Because data were available from questionnaires on the FTSW status of parents, it was possible to investigate whether parental myopia had an influence on the recurrence of myopia in the siblings of the highly myopic probands (Fig. 2) . Cases in which neither parent wore spectacles for myopia were surprisingly common (Table 3) , accounting for 39.6% of high myopes. The siblings of probands without myopic parents showed a lower than average recurrence of FTSW, 26.0% (19.8,32.2), and our high-myopia surrogate, 5.6% (1.8, 9.8). The recurrence of high myopia was increased in siblings of high myopes who had one parent who was a full-time myopic spectacle wearer, 11.2% (4.8, 18.8), but this increase was not significant (z c = 1.76, P = 0.08) and also was not influenced by whether it was their mother or father who wore a myopic correction (z c = 0.05, P = 0.96). There was a further increase, which again did not reach statistical significance (z c = 1.80, P = 0.07), if both parents were myopic spectacle wearers, 21.8% (9.3, 35.3). However, probands with at least one myopic parent were more likely to have highly myopic siblings than those with no myopic parents (z c = 2.67, P = 0.007). 
Discussion
The sibling recurrence risk for high myopia estimated on the basis of an AOSW ≤9.1 years (K S ∼10.0%) is similar to those found in the only two previous studies, despite differences in ascertainment strategy, data collection method, and refractive criteria.
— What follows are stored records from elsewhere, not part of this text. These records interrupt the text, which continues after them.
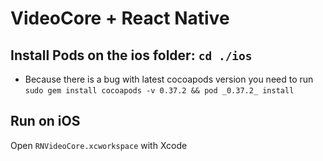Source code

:# VideoCore + React Native

## Install Pods on the ios folder: `cd ./ios`
- Because there is a bug with latest cocoapods version you need to run `sudo gem install cocoapods -v 0.37.2 && pod _0.37.2_ install`

## Run on iOS
Open `RNVideoCore.xcworkspace` with Xcode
Guggenheim et al. 23 reanalyzed a young (age, 13–14 years) cohort studied by Goldschmidt 24 and found a K S of ∼9.1%. The low prevalence (0.45%) of high myopia (mean spherical refractive error in either eye < −6.00 D) in Goldschmidt’s cohort meant that, despite a large initial sample size, the estimate of K S was based on data from only 31 families. The exclusion of families with young siblings in the present study may have contributed to the slightly higher K S estimate, compared with that calculated from Goldschmidt’s data. The estimate by Tanabe and Fujiki 25 of K S for higher myopia (≤ −8.00D) in a Japanese cohort was 12.3%. Although they used a higher threshold (more extreme proband selection) than we used, this may have been balanced by the higher prevalence of myopia in East Asian populations. 26 27  
The estimate of λS (95% confidence limits) from this study is 4.9 (2.7, 7.6), considerably lower than the only previous estimate of 19.8 (1.0, 54.6). 23 Although the approaches taken in reaching these estimates both have their limitations, these factors were at least largely independent in the two studies. In the present investigation, the population prevalence of high myopia is most likely an overestimate due to the clinical selection of the cohort. This bias will make the estimate of λS overly conservative. The converse is probably true in relation to the cohort studied by Goldschmidt, 24 due to the young age of his cohort. If the assumption of single ascertainment is incorrect, it would also serve to reduce the estimate of λS
An indirect approach to the estimation of the sibling recurrence was used in this study to maximize the proportion of families on which the estimate could be based, in an attempt to avoid response bias in favor of probands with a positive family history. Hence, the proportion of myopic siblings who were high myopes was estimated using an age of onset of spectacle wear for myopia of 9.1 years or younger as reported by the proband. The relationship of age of onset of spectacle wear and the degree of myopia has been established in previous studies and was demonstrated here in both regression and receiver operating characteristic (ROC) models. In addition this indirect approach showed good agreement with actual recurrence values in the small number of families in which the siblings’ refractive error was known. The potential for overreporting of sibling affectation by affected probands has been described by Guo. 16 However, this does not appear to have occurred in the present study, as the high myopia recurrence estimate in siblings in whom the affectation status could be confirmed was no lower than the overall estimate. A comparison of the estimates for the postal and telephone questionnaires indicated that response bias in favor of probands with highly myopic siblings was also not a major problem, although this type of response bias did appear to occur for low myopia to a small extent. 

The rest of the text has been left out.